■ Task requirements
A full, exact copy of the listing is needed, with images omitted.

■ Data under study
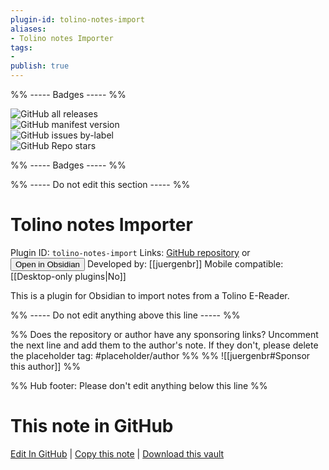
 ```yaml
---
plugin-id: tolino-notes-import
aliases:
- Tolino notes Importer
tags: 
- 
publish: true
---
```


%% ----- Badges ----- %%

![GitHub all releases](https://img.shields.io/github/downloads/juergenbr/obsidian-tolino-notes-import/total?color=573E7A&logo=github&style=for-the-badge)   
![GitHub manifest version](https://img.shields.io/github/manifest-json/v/juergenbr/obsidian-tolino-notes-import?color=573E7A&logo=github&style=for-the-badge)   
![GitHub issues by-label](https://img.shields.io/github/issues/juergenbr/obsidian-tolino-notes-import/help%20wanted?color=573E7A&logo=github&style=for-the-badge)   
![GitHub Repo stars](https://img.shields.io/github/stars/juergenbr/obsidian-tolino-notes-import?color=573E7A&logo=github&style=for-the-badge)

%% ----- Badges ----- %%

%% ----- Do not edit this section ----- %%

# Tolino notes Importer

Plugin ID: `tolino-notes-import`
Links: [GitHub repository](https://github.com/juergenbr/obsidian-tolino-notes-import) or [<button id=HH>Open in Obsidian</button>](obsidian://show-plugin?id=tolino-notes-import)
Developed by: [[juergenbr]]
Mobile compatible: [[Desktop-only plugins|No]]

This is a plugin for Obsidian to import notes from a Tolino E-Reader.

%% ----- Do not edit anything above this line ----- %% 

%% Does the repository or author have any sponsoring links? Uncomment the next line and add them to the author's note. If they don't, please delete the placeholder tag: #placeholder/author %%
%% ![[juergenbr#Sponsor this author]] %%

%% Hub footer: Please don't edit anything below this line %%

# This note in GitHub

<span class="git-footer">[Edit In GitHub](https://github.dev/obsidian-community/obsidian-hub/blob/main/02%20-%20Community%20Expansions/02.05%20All%20Community%20Expansions/Plugins/tolino-notes-import.md "git-hub-edit-note") | [Copy this note](https://raw.githubusercontent.com/obsidian-community/obsidian-hub/main/02%20-%20Community%20Expansions/02.05%20All%20Community%20Expansions/Plugins/tolino-notes-import.md "git-hub-copy-note") | [Download this vault](https://github.com/obsidian-community/obsidian-hub/archive/refs/heads/main.zip "git-hub-download-vault") </span>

■ Your solution
 ```yaml
---
plugin-id: tolino-notes-import
aliases:
- Tolino notes Importer
tags: 
- 
publish: true
---
```


%% ----- Badges ----- %%

![GitHub all releases](https://img.shields.io/github/downloads/juergenbr/obsidian-tolino-notes-import/total?color=573E7A&logo=github&style=for-the-badge)   
![GitHub manifest version](https://img.shields.io/github/manifest-json/v/juergenbr/obsidian-tolino-notes-import?color=573E7A&logo=github&style=for-the-badge)   
![GitHub issues by-label](https://img.shields.io/github/issues/juergenbr/obsidian-tolino-notes-import/help%20wanted?color=573E7A&logo=github&style=for-the-badge)   
![GitHub Repo stars](https://img.shields.io/github/stars/juergenbr/obsidian-tolino-notes-import?color=573E7A&logo=github&style=for-the-badge)

%% ----- Badges ----- %%

%% ----- Do not edit this section ----- %%

# Tolino notes Importer

Plugin ID: `tolino-notes-import`
Links: [GitHub repository](https://github.com/juergenbr/obsidian-tolino-notes-import) or [<button id=HH>Open in Obsidian</button>](obsidian://show-plugin?id=tolino-notes-import)
Developed by: [[juergenbr]]
Mobile compatible: [[Desktop-only plugins|No]]

This is a plugin for Obsidian to import notes from a Tolino E-Reader.

%% ----- Do not edit anything above this line ----- %% 

%% Does the repository or author have any sponsoring links? Uncomment the next line and add them to the author's note. If they don't, please delete the placeholder tag: #placeholder/author %%
%% ![[juergenbr#Sponsor this author]] %%

%% Hub footer: Please don't edit anything below this line %%

# This note in GitHub

<span class="git-footer">[Edit In GitHub](https://github.dev/obsidian-community/obsidian-hub/blob/main/02%20-%20Community%20Expansions/02.05%20All%20Community%20Expansions/Plugins/tolino-notes-import.md "git-hub-edit-note") | [Copy this note](https://raw.githubusercontent.com/obsidian-community/obsidian-hub/main/02%20-%20Community%20Expansions/02.05%20All%20Community%20Expansions/Plugins/tolino-notes-import.md "git-hub-copy-note") | [Download this vault](https://github.com/obsidian-community/obsidian-hub/archive/refs/heads/main.zip "git-hub-download-vault") </span>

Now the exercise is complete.